**Required work:** The answer is to be the lines of the material from its start through the line containing "Select a medical", each copied exactly; no pictures.

**Record extracts:**
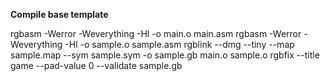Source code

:**Compile base template**

rgbasm -Werror -Weverything -Hl -o main.o main.asm
rgbasm -Werror -Weverything -Hl -o sample.o sample.asm
rgblink --dmg --tiny --map sample.map --sym sample.sym -o sample.gb main.o sample.o
rgbfix --title game --pad-value 0 --validate sample.gb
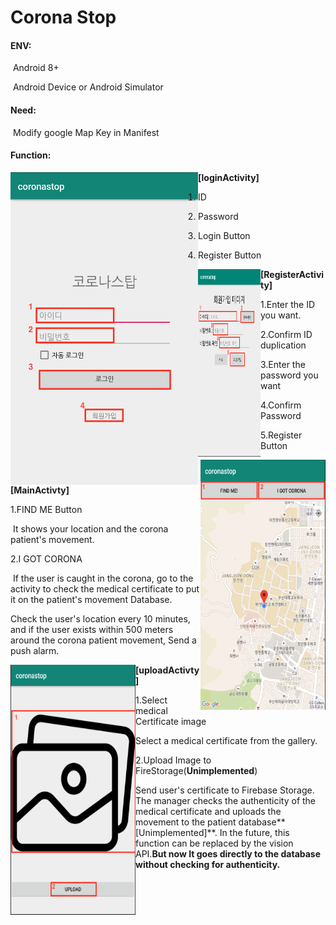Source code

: # Corona Stop

#### ENV:

​			Android 8+ 

​			Android Device or Android Simulator

#### Need:

​			Modify google Map Key in Manifest

#### Function:

<img src="/img/login.png" align="left" alt="login" width="300" height="500" />**[loginActivity]**

  1.  ID

2. Password

3. Login Button 

4. Register Button






















<img src="/img/register.png" align="left" alt="register" width="100" height="300"/>**[RegisterActivity]**

1.Enter the ID you want.

2.Confirm ID duplication

3.Enter the password you want

4.Confirm Password

5.Register Button

















<img src="/img/main.png" align ="right" alt="main" width="200" height="400" />**[MainActivty]**

1.FIND ME Button

​	It shows your location and the corona patient's movement.

2.I GOT CORONA

​	If the user is caught in the corona, go to the activity to check the medical certificate to put it on the patient's movement Database.

Check the user's location every 10 minutes, and if the user exists within 500 meters around the corona patient movement,
Send a push alarm.



















<img src="/img/upload.png" align="left" alt="upload" width="200" height="400"/>**[uploadActivty]**

1.Select medical Certificate image

Select a medical certificate from the gallery.



2.Upload Image to FireStorage(**Unimplemented**)

Send user's certificate to Firebase Storage. The manager checks the authenticity of the medical certificate and uploads the movement to the patient database**[Unimplemented]**. In the future, this function can be replaced by the vision API.**But now It goes directly to the database without checking for authenticity.**























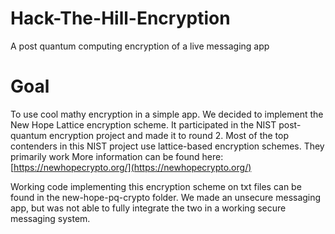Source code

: # Hack-The-Hill-Encryption
A post quantum computing encryption of a live messaging app

# Goal
To use cool mathy encryption in a simple app.
We decided to implement the New Hope Lattice encryption scheme. It participated in the NIST post-quantum encryption project and made it to round 2.
Most of the top contenders in this NIST project use lattice-based encryption schemes. They primarily work 
More information can be found here: [https://newhopecrypto.org/](https://newhopecrypto.org/)

Working code implementing this encryption scheme on txt files can be found in the new-hope-pq-crypto folder.
We made an unsecure messaging app, but was not able to fully integrate the two in a working secure messaging system.
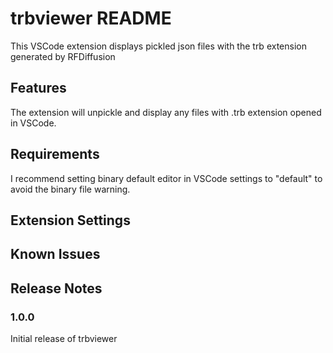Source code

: # trbviewer README

This VSCode extension displays pickled json files with the trb extension generated by RFDiffusion

## Features

The extension will unpickle and display any files with .trb extension opened in VSCode.

## Requirements

I recommend setting binary default editor in VSCode settings to "default" to avoid the binary file warning.

## Extension Settings


## Known Issues


## Release Notes


### 1.0.0

Initial release of trbviewer


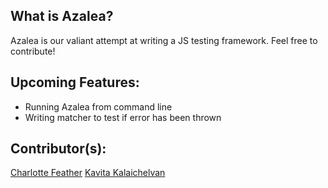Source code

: ## What is Azalea? 
Azalea is our valiant attempt at writing a JS testing framework. Feel free to contribute! 

## Upcoming Features:
* Running Azalea from command line
* Writing matcher to test if error has been thrown 


## Contributor(s): 
[Charlotte Feather](https://github.com/Charliefea)
[Kavita Kalaichelvan](https://github.com/kkavita92)



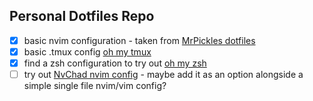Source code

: ## Personal Dotfiles Repo

- [x] basic nvim configuration - taken from [MrPickles dotfiles](https://github.com/MrPickles/dotfiles/tree/master/config/nvim)
- [x] basic .tmux config [oh my tmux](https://github.com/gpakosz/.tmux/)
- [x] find a zsh configuration to try out [oh my zsh](https://ohmyz.sh/)
- [ ] try out [NvChad nvim config](https://github.com/NvChad/NvChad) - maybe add it as an option alongside a simple single file nvim/vim config?
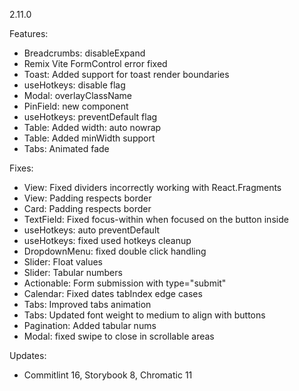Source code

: 2.11.0

Features:

- Breadcrumbs: disableExpand
- Remix Vite FormControl error fixed
- Toast: Added support for toast render boundaries
- useHotkeys: disable flag
- Modal: overlayClassName
- PinField: new component
- useHotkeys: preventDefault flag
- Table: Added width: auto nowrap
- Table: Added minWidth support
- Tabs: Animated fade

Fixes:

- View: Fixed dividers incorrectly working with React.Fragments
- View: Padding respects border
- Card: Padding respects border
- TextField: Fixed focus-within when focused on the button inside
- useHotkeys: auto preventDefault
- useHotkeys: fixed used hotkeys cleanup
- DropdownMenu: fixed double click handling
- Slider: Float values
- Slider: Tabular numbers
- Actionable: Form submission with type="submit"
- Calendar: Fixed dates tabIndex edge cases
- Tabs: Improved tabs animation
- Tabs: Updated font weight to medium to align with buttons
- Pagination: Added tabular nums
- Modal: fixed swipe to close in scrollable areas

Updates:

- Commitlint 16, Storybook 8, Chromatic 11
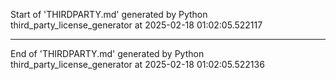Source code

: <!--
© 2025 Fraunhofer-Gesellschaft e.V., München

SPDX-License-Identifier: AGPL-3.0-or-later
-->

Start of 'THIRDPARTY.md' generated by Python third_party_license_generator at 2025-02-18 01:02:05.522117

----------------------------------------

End of 'THIRDPARTY.md' generated by Python third_party_license_generator at 2025-02-18 01:02:05.522136
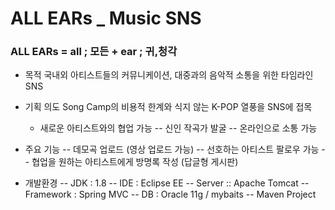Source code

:# ALL EARs _ Music SNS

### ALL EARs = all ; 모든 + ear ; 귀,청각 

- 목적
국내외 아티스트들의 커뮤니케이션, 대중과의 음악적 소통을 위한 타임라인 SNS

- 기획 의도
Song Camp의 비용적 한계와 식지 않는 K-POP 열풍을 SNS에 접목
  - 새로운 아티스트와의 협업 가능
-- 신인 작곡가 발굴
-- 온라인으로 소통 가능

- 주요 기능
-- 데모곡 업로드 (영상 업로드 가능)
-- 선호하는 아티스트 팔로우 가능 
-- 협업을 원하는 아티스트에게 방명록 작성 (답글형 게시판)

- 개발환경
-- JDK : 1.8
-- IDE : Eclipse EE
-- Server :: Apache Tomcat
-- Framework : Spring MVC
-- DB : Oracle 11g / mybaits
-- Maven Project
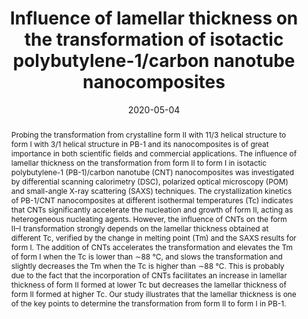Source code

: ---
title: "Influence of lamellar thickness on the transformation of isotactic polybutylene-1/carbon nanotube nanocomposites"
authors:
- Yan-Kai Li
- Yu-Ge Wang
- Cui-Liu Fu
- 朱有亮
- Zhan-Wei Li
- Zhao-Yan Sun
date: "2020-05-04"
doi: "10.1039/D0CE00112K"
publish_types: ["期刊文章"]
publication: "CrystEngComm"
publication_short: "CrystEngComm"
abstract: "Probing the transformation from crystalline form II with 11/3  helical structure to form I with 3/1 helical structure in PB-1 and its  nanocomposites is of great importance in both scientific fields and  commercial applications. The influence of lamellar thickness on the  transformation from form II to form I in isotactic polybutylene-1  (PB-1)/carbon nanotube (CNT) nanocomposites was investigated by  differential scanning calorimetry (DSC), polarized optical microscopy  (POM) and small-angle X-ray scattering (SAXS) techniques. The  crystallization kinetics of PB-1/CNT nanocomposites at different  isothermal temperatures (Tc) indicates that CNTs significantly  accelerate the nucleation and growth of form II, acting as heterogeneous  nucleating agents. However, the influence of CNTs on the form II–I  transformation strongly depends on the lamellar thickness obtained at  different Tc, verified by the change in melting point (Tm) and the SAXS  results for form I. The addition of CNTs accelerates the transformation  and elevates the Tm of form I when the Tc is lower than ∼88 °C, and  slows the transformation and slightly decreases the Tm when the Tc is  higher than ∼88 °C. This is probably due to the fact that the  incorporation of CNTs facilitates an increase in lamellar thickness of  form II formed at lower Tc but decreases the lamellar thickness of form  II formed at higher Tc. Our study illustrates that the lamellar  thickness is one of the key points to determine the transformation from  form II to form I in PB-1."
url_pdf: "https://pubs.rsc.org/en/content/articlelanding/2020/ce/d0ce00112k"
---
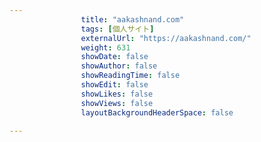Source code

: ---
                title: "aakashnand.com"
                tags: [個人サイト]
                externalUrl: "https://aakashnand.com/"
                weight: 631
                showDate: false
                showAuthor: false
                showReadingTime: false
                showEdit: false
                showLikes: false
                showViews: false
                layoutBackgroundHeaderSpace: false
                ---

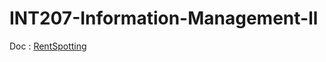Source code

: # INT207-Information-Management-ll

Doc : <a href="https://docs.google.com/document/d/1ugtfbj8eQOVM11bUpWcp87F3h8xFoZ2ze6HzkWfhoR4/edit?usp=sharing">RentSpotting</a>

**Result:**
Source code

:**Compile base template**

rgbasm -Werror -Weverything -Hl -o main.o main.asm
rgbasm -Werror -Weverything -Hl -o sample.o sample.asm
rgblink --dmg --tiny --map sample.map --sym sample.sym -o sample.gb main.o sample.o
rgbfix --title game --pad-value 0 --validate sample.gb
Source code

: # Corona Stop

#### ENV:

​			Android 8+ 

​			Android Device or Android Simulator

#### Need:

​			Modify google Map Key in Manifest

#### Function:

<img src="/img/login.png" align="left" alt="login" width="300" height="500" />**[loginActivity]**

  1.  ID

2. Password

3. Login Button 

4. Register Button






















<img src="/img/register.png" align="left" alt="register" width="100" height="300"/>**[RegisterActivity]**

1.Enter the ID you want.

2.Confirm ID duplication

3.Enter the password you want

4.Confirm Password

5.Register Button

















<img src="/img/main.png" align ="right" alt="main" width="200" height="400" />**[MainActivty]**

1.FIND ME Button

​	It shows your location and the corona patient's movement.

2.I GOT CORONA

​	If the user is caught in the corona, go to the activity to check the medical certificate to put it on the patient's movement Database.

Check the user's location every 10 minutes, and if the user exists within 500 meters around the corona patient movement,
Send a push alarm.



















<img src="/img/upload.png" align="left" alt="upload" width="200" height="400"/>**[uploadActivty]**

1.Select medical Certificate image

Select a medical certificate from the gallery.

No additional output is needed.